What Happens After First-Line Treatment Fails
When cancer progresses despite first-line immunotherapy, several targeted drugs are available as second-line options. These are tyrosine kinase inhibitors, which block signals that tumors use to grow and build blood vessels.
Recent data from the LEVIATHAN study found that lenvatinib performed better than sorafenib when used after the atezolizumab-bevacizumab combination. Patients who received lenvatinib as their second treatment had a median progression-free survival of 5.5 months compared to 2.6 months with sorafenib. When measured from the start of first-line therapy, the full treatment sequence with lenvatinib achieved a median overall survival of 22.4 months versus 14.3 months with sorafenib.
Regorafenib and cabozantinib are also used after first-line treatment. Indirect comparisons suggest regorafenib may have a slight survival advantage over cabozantinib (roughly three additional months), though this difference wasn’t statistically significant. Regorafenib does appear to cause fewer dose reductions and lower rates of severe diarrhea and fatigue.
For a specific subset of patients whose blood levels of alpha-fetoprotein (a protein produced by some liver tumors) are 400 ng/mL or higher, ramucirumab is an option. This drug blocks a growth signal used by blood vessels feeding the tumor. In this high-AFP group, median overall survival was 8.1 months. It’s the only liver cancer drug approved based on a biomarker rather than just prior treatment history.
Locoregional Treatments for Intermediate-Stage Disease
Patients with multifocal tumors that are still confined to the liver and haven’t invaded blood vessels are typically treated with therapies delivered directly to the tumor through the hepatic artery. The two main approaches are chemoembolization (TACE), which delivers chemotherapy beads that also block blood flow, and radioembolization (Y90), which delivers tiny radioactive microspheres.
TACE remains the recommended first-line locoregional treatment. However, Y90 radioembolization shows advantages over time. While one-year survival is essentially identical between the two approaches, Y90 pulls ahead at two years (43% higher odds of survival) and three years (48% higher odds). Y90 also delivers better tumor control, with significantly higher one-year progression-free survival. Stereotactic body radiation therapy (SBRT), which uses precisely focused external radiation beams, is another option in this space.
Treatment With Impaired Liver Function
Most major clinical trials enrolled only patients with well-preserved liver function (classified as Child-Pugh A). This left a gap for the many patients whose liver function is moderately impaired (Child-Pugh B), often from the underlying cirrhosis that caused their cancer in the first place.

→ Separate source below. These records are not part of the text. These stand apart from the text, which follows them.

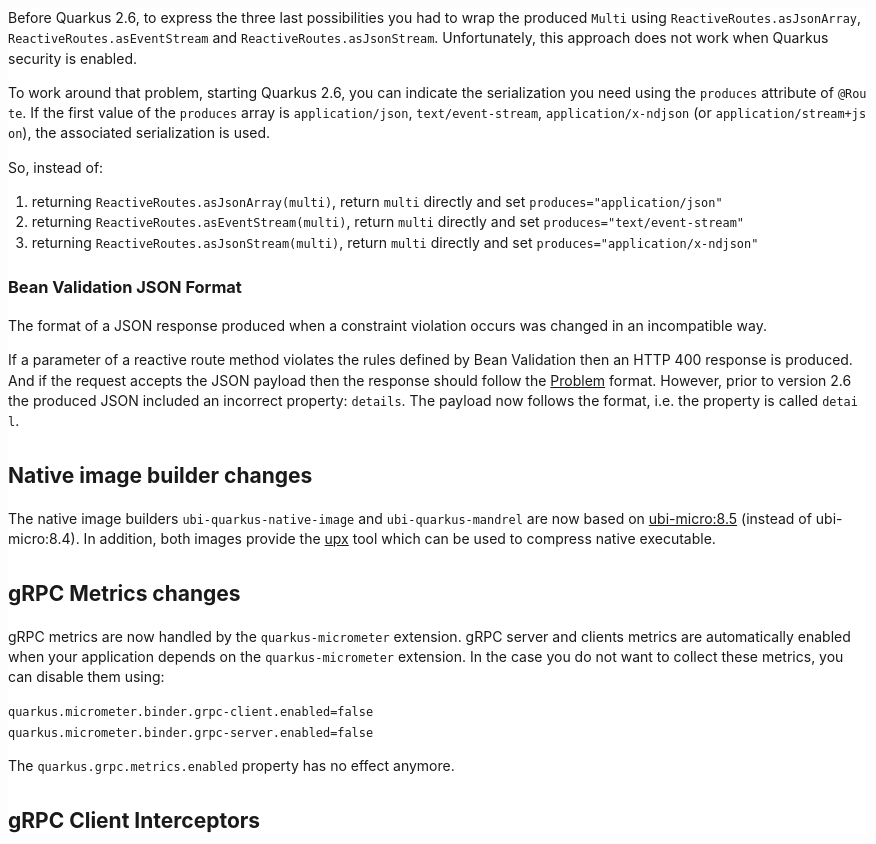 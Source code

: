 Before Quarkus 2.6, to express the three last possibilities you had to wrap the produced `Multi` using `ReactiveRoutes.asJsonArray`, `ReactiveRoutes.asEventStream` and `ReactiveRoutes.asJsonStream`. Unfortunately, this approach does not work when Quarkus security is enabled. 

To work around that problem, starting Quarkus 2.6, you can indicate the serialization you need using the `produces` attribute of `@Route`. If the first value of the `produces` array is `application/json`, `text/event-stream`, `application/x-ndjson` (or `application/stream+json`), the associated serialization is used.

So, instead of:

1. returning `ReactiveRoutes.asJsonArray(multi)`, return `multi` directly and set `produces="application/json"`
2. returning `ReactiveRoutes.asEventStream(multi)`, return `multi` directly and set `produces="text/event-stream"`
3. returning `ReactiveRoutes.asJsonStream(multi)`, return `multi` directly and set `produces="application/x-ndjson"`

### Bean Validation JSON Format

The format of a JSON response produced when a constraint violation occurs was changed in an incompatible way.

If a parameter of a reactive route method violates the rules defined by Bean Validation then an HTTP 400 response is produced.
And if the request accepts the JSON payload then the response should follow the [Problem](https://opensource.zalando.com/problem/constraint-violation/) format.
However, prior to version 2.6 the produced JSON included an incorrect property: `details`.
The payload now follows the format, i.e. the property is called `detail`.

## Native image builder changes

The native image builders `ubi-quarkus-native-image` and `ubi-quarkus-mandrel` are now based on [ubi-micro:8.5](https://catalog.redhat.com/software/containers/ubi8/ubi-micro/5ff3f50a831939b08d1b832a) (instead of ubi-micro:8.4).
In addition, both images provide the [upx](https://upx.github.io/) tool which can be used to compress native executable.

## gRPC Metrics changes

gRPC metrics are now handled by the `quarkus-micrometer` extension.
gRPC server and clients metrics are automatically enabled when your application depends on the `quarkus-micrometer` extension.
In the case you do not want to collect these metrics, you can disable them using:

```properties
quarkus.micrometer.binder.grpc-client.enabled=false
quarkus.micrometer.binder.grpc-server.enabled=false
```

The `quarkus.grpc.metrics.enabled` property has no effect anymore. 


## gRPC Client Interceptors
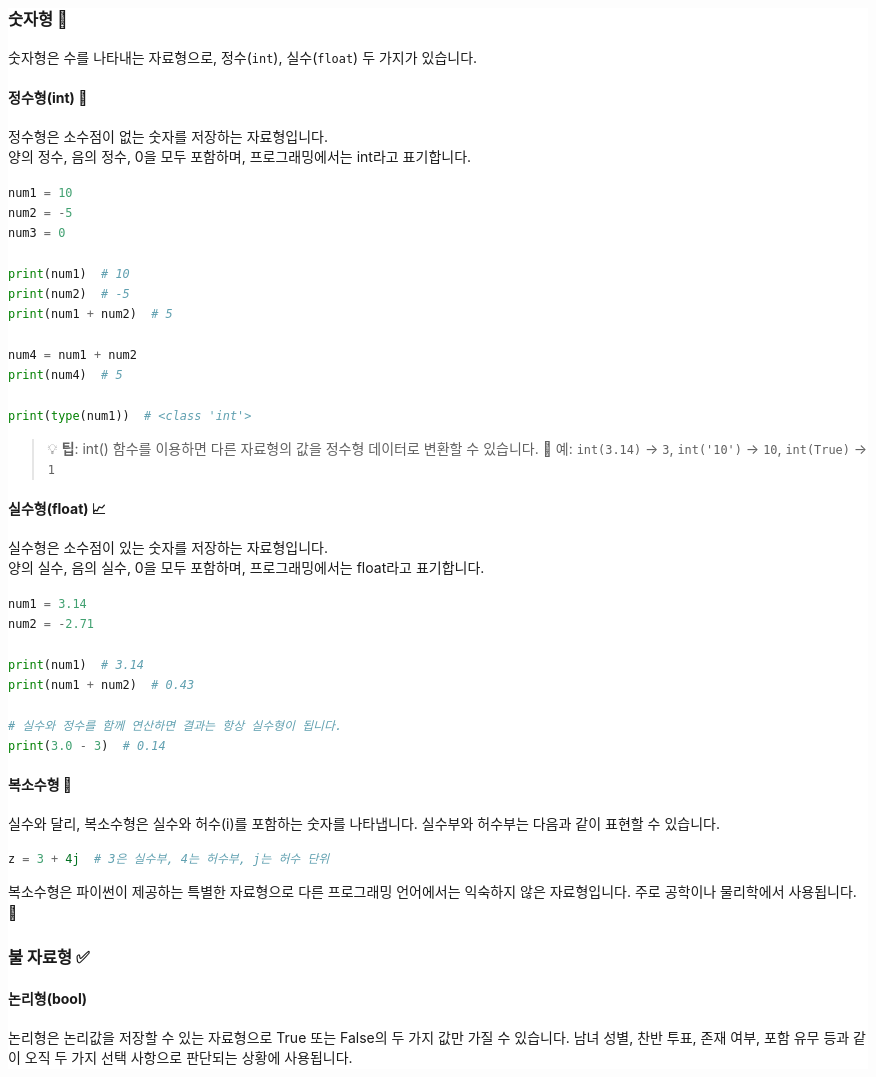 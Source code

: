 ### 숫자형 🔢
숫자형은 수를 나타내는 자료형으로, 정수(`int`), 실수(`float`) 두 가지가 있습니다.

#### 정수형(int) 🔢
<span class="blue-text">정수형</span>은 소수점이 없는 숫자를 저장하는 자료형입니다.  
양의 정수, 음의 정수, 0을 모두 포함하며, 프로그래밍에서는 <span class="yellow-code">int</span>라고 표기합니다.

```python
num1 = 10
num2 = -5
num3 = 0

print(num1)  # 10
print(num2)  # -5
print(num1 + num2)  # 5

num4 = num1 + num2
print(num4)  # 5

print(type(num1))  # <class 'int'>
```

> 💡 **팁**: <span class="yellow-code">int()</span> 함수를 이용하면 다른 자료형의 값을 정수형 데이터로 변환할 수 있습니다. 🔄
> 예: `int(3.14)` → `3`, `int('10')` → `10`, `int(True)` → `1`

#### 실수형(float) 📈
<span class="blue-text">실수형</span>은 소수점이 있는 숫자를 저장하는 자료형입니다.  
양의 실수, 음의 실수, 0을 모두 포함하며, 프로그래밍에서는 <span class="yellow-code">float</span>라고 표기합니다.

```python
num1 = 3.14
num2 = -2.71

print(num1)  # 3.14
print(num1 + num2)  # 0.43

# 실수와 정수를 함께 연산하면 결과는 항상 실수형이 됩니다.
print(3.0 - 3)  # 0.14
```

#### 복소수형 🧮
실수와 달리, <span class="blue-text">복소수형</span>은 실수와 허수(i)를 포함하는 숫자를 나타냅니다. 실수부와 허수부는 다음과 같이 표현할 수 있습니다.

```python
z = 3 + 4j  # 3은 실수부, 4는 허수부, j는 허수 단위
```

복소수형은 파이썬이 제공하는 특별한 자료형으로 다른 프로그래밍 언어에서는 익숙하지 않은 자료형입니다. 주로 <span class="blue-text">공학이나 물리학</span>에서 사용됩니다. 🔬

### 불 자료형 ✅
#### 논리형(bool)
논리형은 논리값을 저장할 수 있는 자료형으로 <span class="green-text">True</span> 또는 <span class="red-text">False</span>의 두 가지 값만 가질 수 있습니다. 남녀 성별, 찬반 투표, 존재 여부, 포함 유무 등과 같이 오직 두 가지 선택 사항으로 판단되는 상황에 사용됩니다.
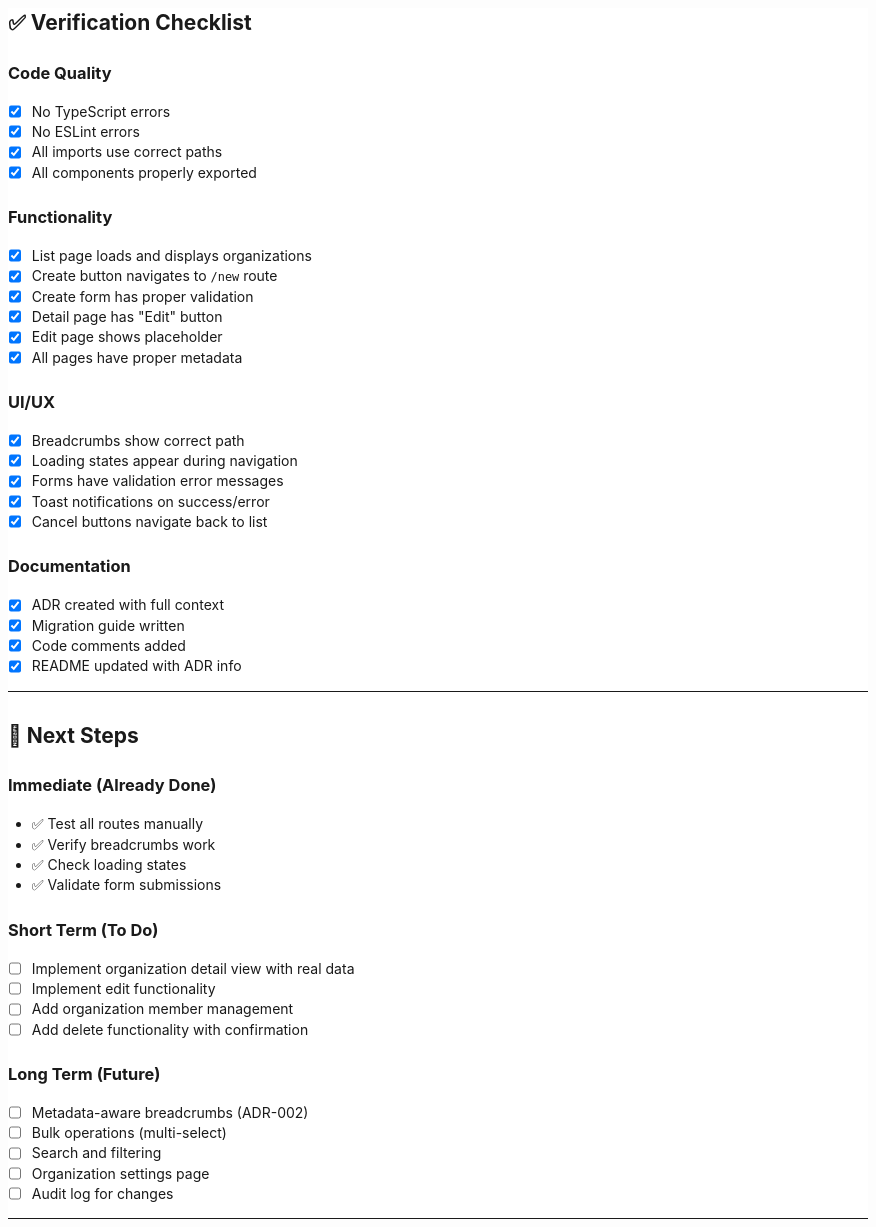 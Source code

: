 
## ✅ Verification Checklist

### Code Quality
- [x] No TypeScript errors
- [x] No ESLint errors
- [x] All imports use correct paths
- [x] All components properly exported

### Functionality
- [x] List page loads and displays organizations
- [x] Create button navigates to `/new` route
- [x] Create form has proper validation
- [x] Detail page has "Edit" button
- [x] Edit page shows placeholder
- [x] All pages have proper metadata

### UI/UX
- [x] Breadcrumbs show correct path
- [x] Loading states appear during navigation
- [x] Forms have validation error messages
- [x] Toast notifications on success/error
- [x] Cancel buttons navigate back to list

### Documentation
- [x] ADR created with full context
- [x] Migration guide written
- [x] Code comments added
- [x] README updated with ADR info

---

## 🚀 Next Steps

### Immediate (Already Done)
- ✅ Test all routes manually
- ✅ Verify breadcrumbs work
- ✅ Check loading states
- ✅ Validate form submissions

### Short Term (To Do)
- [ ] Implement organization detail view with real data
- [ ] Implement edit functionality
- [ ] Add organization member management
- [ ] Add delete functionality with confirmation

### Long Term (Future)
- [ ] Metadata-aware breadcrumbs (ADR-002)
- [ ] Bulk operations (multi-select)
- [ ] Search and filtering
- [ ] Organization settings page
- [ ] Audit log for changes

--- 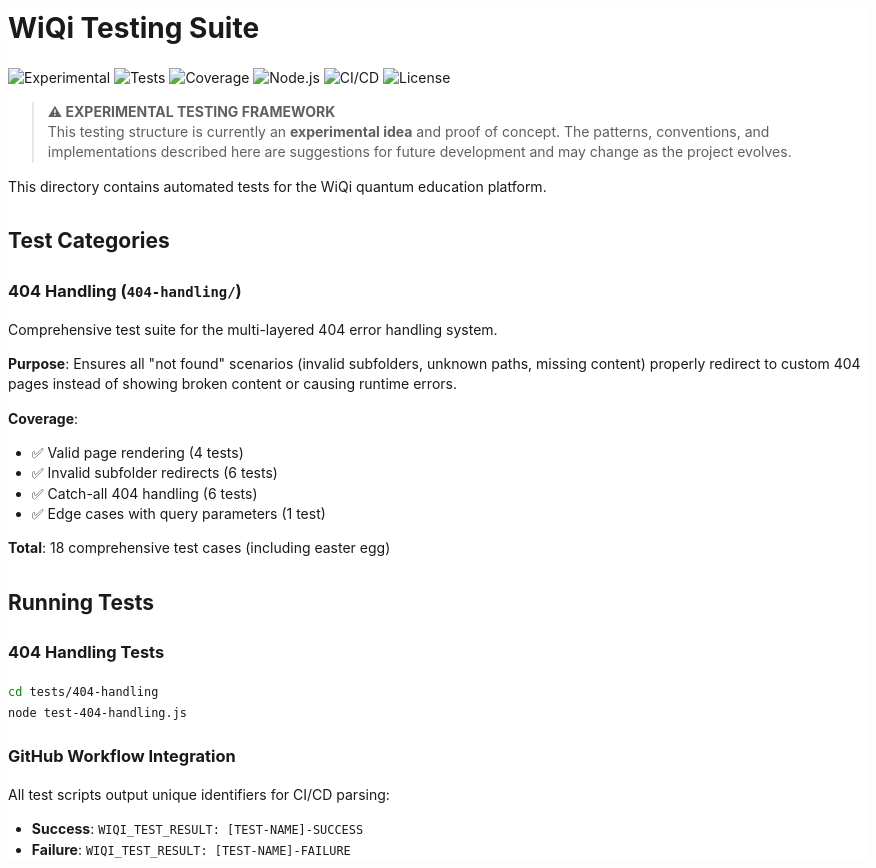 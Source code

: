 # WiQi Testing Suite

![Experimental](https://img.shields.io/badge/Status-Experimental-orange?style=for-the-badge)
![Tests](https://img.shields.io/badge/Tests-18_Total-blue?style=for-the-badge)
![Coverage](https://img.shields.io/badge/Coverage-404_Handling-green?style=for-the-badge)
![Node.js](https://img.shields.io/badge/Node.js-18+-brightgreen?style=for-the-badge&logo=node.js)
![CI/CD](https://img.shields.io/badge/CI_CD-Ready-purple?style=for-the-badge)
![License](https://img.shields.io/badge/License-CC_BY_NC_ND_4.0-lightgrey?style=for-the-badge)

> **⚠️ EXPERIMENTAL TESTING FRAMEWORK**  
> This testing structure is currently an **experimental idea** and proof of concept. The patterns, conventions, and implementations described here are suggestions for future development and may change as the project evolves.

This directory contains automated tests for the WiQi quantum education platform.

## Test Categories

### 404 Handling (`404-handling/`)

Comprehensive test suite for the multi-layered 404 error handling system.

**Purpose**: Ensures all "not found" scenarios (invalid subfolders, unknown paths, missing content) properly redirect to custom 404 pages instead of showing broken content or causing runtime errors.

**Coverage**:

- ✅ Valid page rendering (4 tests)
- ✅ Invalid subfolder redirects (6 tests)
- ✅ Catch-all 404 handling (6 tests)
- ✅ Edge cases with query parameters (1 test)

**Total**: 18 comprehensive test cases (including easter egg)

## Running Tests

### 404 Handling Tests

```bash
cd tests/404-handling
node test-404-handling.js
```

### GitHub Workflow Integration

All test scripts output unique identifiers for CI/CD parsing:

- **Success**: `WIQI_TEST_RESULT: [TEST-NAME]-SUCCESS`
- **Failure**: `WIQI_TEST_RESULT: [TEST-NAME]-FAILURE`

A meta-analysis of 22 studies covering nearly 700 Child-Pugh B patients found that immunotherapy appears safe in this group, with side effect rates no higher than those seen in patients with better liver function. About 14% of Child-Pugh B patients had a measurable tumor response to treatment. Survival outcomes were worse than in Child-Pugh A patients, but this likely reflects the poorer baseline health rather than a lack of drug activity. Nivolumab specifically has shown improved survival and better tolerability compared to sorafenib in this population.
Experimental Approaches in Clinical Trials
CAR-T cell therapy, which involves engineering a patient’s own immune cells to recognize and attack cancer, is being tested in liver cancer. These treatments target a protein called GPC3 that sits on the surface of many liver cancer cells. The National Cancer Institute lists active trials using GPC3-targeted CAR-T cells for advanced hepatocellular carcinoma, though this approach remains investigational and is not yet available outside of clinical trials.